Fue Leon Tolstoi en Guerra y paz quien llamó la atención sobre la diferencia entre una batalla real, o vivida, y la que los generales dirigen y que luego se cuenta en los libros. En la batalla real los soldados luchan cuerpo a cuerpo, caen heridos, matan o mueren y ven, oyen, y huelen el olor de la pólvora y de los cadáveres que yacen al final en el campo de batalla. Después alguien contará cómo se planificó el combate y dibujará el despliegue de cada batallón, para terminar por ensalzar al vencedor o lamentar la derrota. Una victoria o derrota que luego se enseñará a los niños y sobre la que se exagerará, se mentirá, y de la que se ocultarán sus lados más oscuros.
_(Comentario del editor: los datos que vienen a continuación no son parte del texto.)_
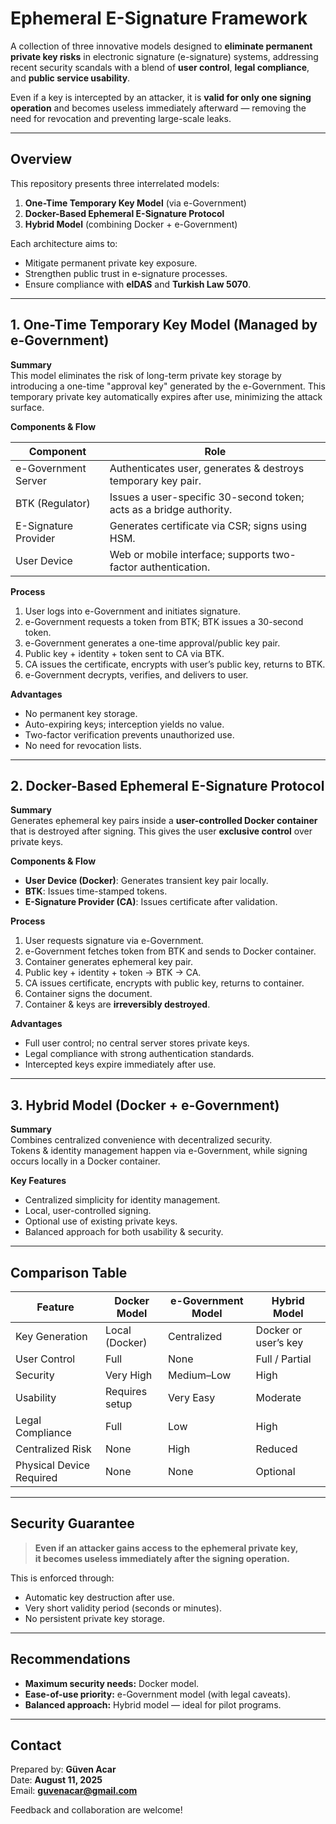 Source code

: # Ephemeral E-Signature Framework

A collection of three innovative models designed to **eliminate permanent private key risks** in electronic signature (e-signature) systems, addressing recent security scandals with a blend of **user control**, **legal compliance**, and **public service usability**.

Even if a key is intercepted by an attacker, it is **valid for only one signing operation** and becomes useless immediately afterward — removing the need for revocation and preventing large-scale leaks.

---

## Overview

This repository presents three interrelated models:

1. **One-Time Temporary Key Model** (via e-Government)
2. **Docker-Based Ephemeral E-Signature Protocol**
3. **Hybrid Model** (combining Docker + e-Government)

Each architecture aims to:
- Mitigate permanent private key exposure.
- Strengthen public trust in e-signature processes.
- Ensure compliance with **eIDAS** and **Turkish Law 5070**.

---

## 1. One-Time Temporary Key Model (Managed by e-Government)

**Summary**  
This model eliminates the risk of long-term private key storage by introducing a one-time "approval key" generated by the e-Government. This temporary private key automatically expires after use, minimizing the attack surface.

**Components & Flow**

| Component              | Role |
|------------------------|------|
| e-Government Server    | Authenticates user, generates & destroys temporary key pair. |
| BTK (Regulator)        | Issues a user-specific 30-second token; acts as a bridge authority. |
| E-Signature Provider   | Generates certificate via CSR; signs using HSM. |
| User Device            | Web or mobile interface; supports two-factor authentication. |

**Process**
1. User logs into e-Government and initiates signature.
2. e-Government requests a token from BTK; BTK issues a 30-second token.
3. e-Government generates a one-time approval/public key pair.
4. Public key + identity + token sent to CA via BTK.
5. CA issues the certificate, encrypts with user’s public key, returns to BTK.
6. e-Government decrypts, verifies, and delivers to user.

**Advantages**
- No permanent key storage.
- Auto-expiring keys; interception yields no value.
- Two-factor verification prevents unauthorized use.
- No need for revocation lists.

---

## 2. Docker-Based Ephemeral E-Signature Protocol

**Summary**  
Generates ephemeral key pairs inside a **user-controlled Docker container** that is destroyed after signing. This gives the user **exclusive control** over private keys.

**Components & Flow**
- **User Device (Docker)**: Generates transient key pair locally.
- **BTK**: Issues time-stamped tokens.
- **E-Signature Provider (CA)**: Issues certificate after validation.

**Process**
1. User requests signature via e-Government.
2. e-Government fetches token from BTK and sends to Docker container.
3. Container generates ephemeral key pair.
4. Public key + identity + token → BTK → CA.
5. CA issues certificate, encrypts with public key, returns to container.
6. Container signs the document.
7. Container & keys are **irreversibly destroyed**.

**Advantages**
- Full user control; no central server stores private keys.
- Legal compliance with strong authentication standards.
- Intercepted keys expire immediately after use.

---

## 3. Hybrid Model (Docker + e-Government)

**Summary**  
Combines centralized convenience with decentralized security.  
Tokens & identity management happen via e-Government, while signing occurs locally in a Docker container.

**Key Features**
- Centralized simplicity for identity management.
- Local, user-controlled signing.
- Optional use of existing private keys.
- Balanced approach for both usability & security.

---

## Comparison Table

| Feature                 | Docker Model | e-Government Model | Hybrid Model |
|-------------------------|--------------|--------------------|--------------|
| Key Generation          | Local (Docker) | Centralized | Docker or user’s key |
| User Control            | Full | None | Full / Partial |
| Security                | Very High | Medium–Low | High |
| Usability               | Requires setup | Very Easy | Moderate |
| Legal Compliance        | Full | Low | High |
| Centralized Risk        | None | High | Reduced |
| Physical Device Required| None | None | Optional |

---

## Security Guarantee

> **Even if an attacker gains access to the ephemeral private key,  
> it becomes useless immediately after the signing operation.**

This is enforced through:
- Automatic key destruction after use.
- Very short validity period (seconds or minutes).
- No persistent private key storage.

---

## Recommendations

- **Maximum security needs:** Docker model.
- **Ease-of-use priority:** e-Government model (with legal caveats).
- **Balanced approach:** Hybrid model — ideal for pilot programs.

---

## Contact

Prepared by: **Güven Acar**  
Date: **August 11, 2025**  
Email: **guvenacar@gmail.com**  

Feedback and collaboration are welcome!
Vamos a contar un episodio de la guerra real, que comienza en la universidad de Harvard en 1942 y acaba en un genocidio. Se trata de la invención del napalm que podemos conocer gracias a R.M. Neer (Napalm. An American Biography, Harvard, 2013) y a M. Gladwell (The Bomber Mafia, New York, 2021).

Nuestro protagonista es Louis Fieser, nacido en Columbus (Ohio) en 1899, que se graduó en química en Harvard en 1920, doctorándose posteriormente y especializándose en la vitamina K. Su primer puesto como profesor fue en una universidad femenina, Bryn Mawr Collegue en 1925, donde conoció a una alumna, Mary Peters, que luego sería su mujer y compañera en la elaboración de importantes tratados de química orgánica. Mary fue relegada como científica por ser mujer tras graduarse en 1936, pero siempre trabajó con su marido, aunque sin obtener un puesto como profesora.

L. Fieser fue nombrado catedrático de esa universidad en 1939 y remató su carrera académica con 341 artículos publicados, y 13 libros, varios con la coautoría de Mary, 5 de los cuales conocieron tres reediciones. Pero por lo que será más conocido será por la Anonymous Research No.4, un proyecto de investigación entre los 200 que Harvard llevó a cabo con fines militares durante la guerra, gozando de una financiación sin límites.

Lo que intentó conseguir Fieser fue un explosivo incendiario que se adhiriese a las paredes, o a las personas, y eso es el napalm, devastador porque es pegajoso y arde a una temperatura muy alta. Lo consiguió tras un duro trabajo en su laboratorio subterráneo mezclando naftenato de aluminio con el jabón de aceite de coco Metasap y keroseno. Se consiguió fabricar en polvo, para luego mezclarlo con gasolina al 12%, dando como resultado un gel pegajoso de apariencia similar al caviar.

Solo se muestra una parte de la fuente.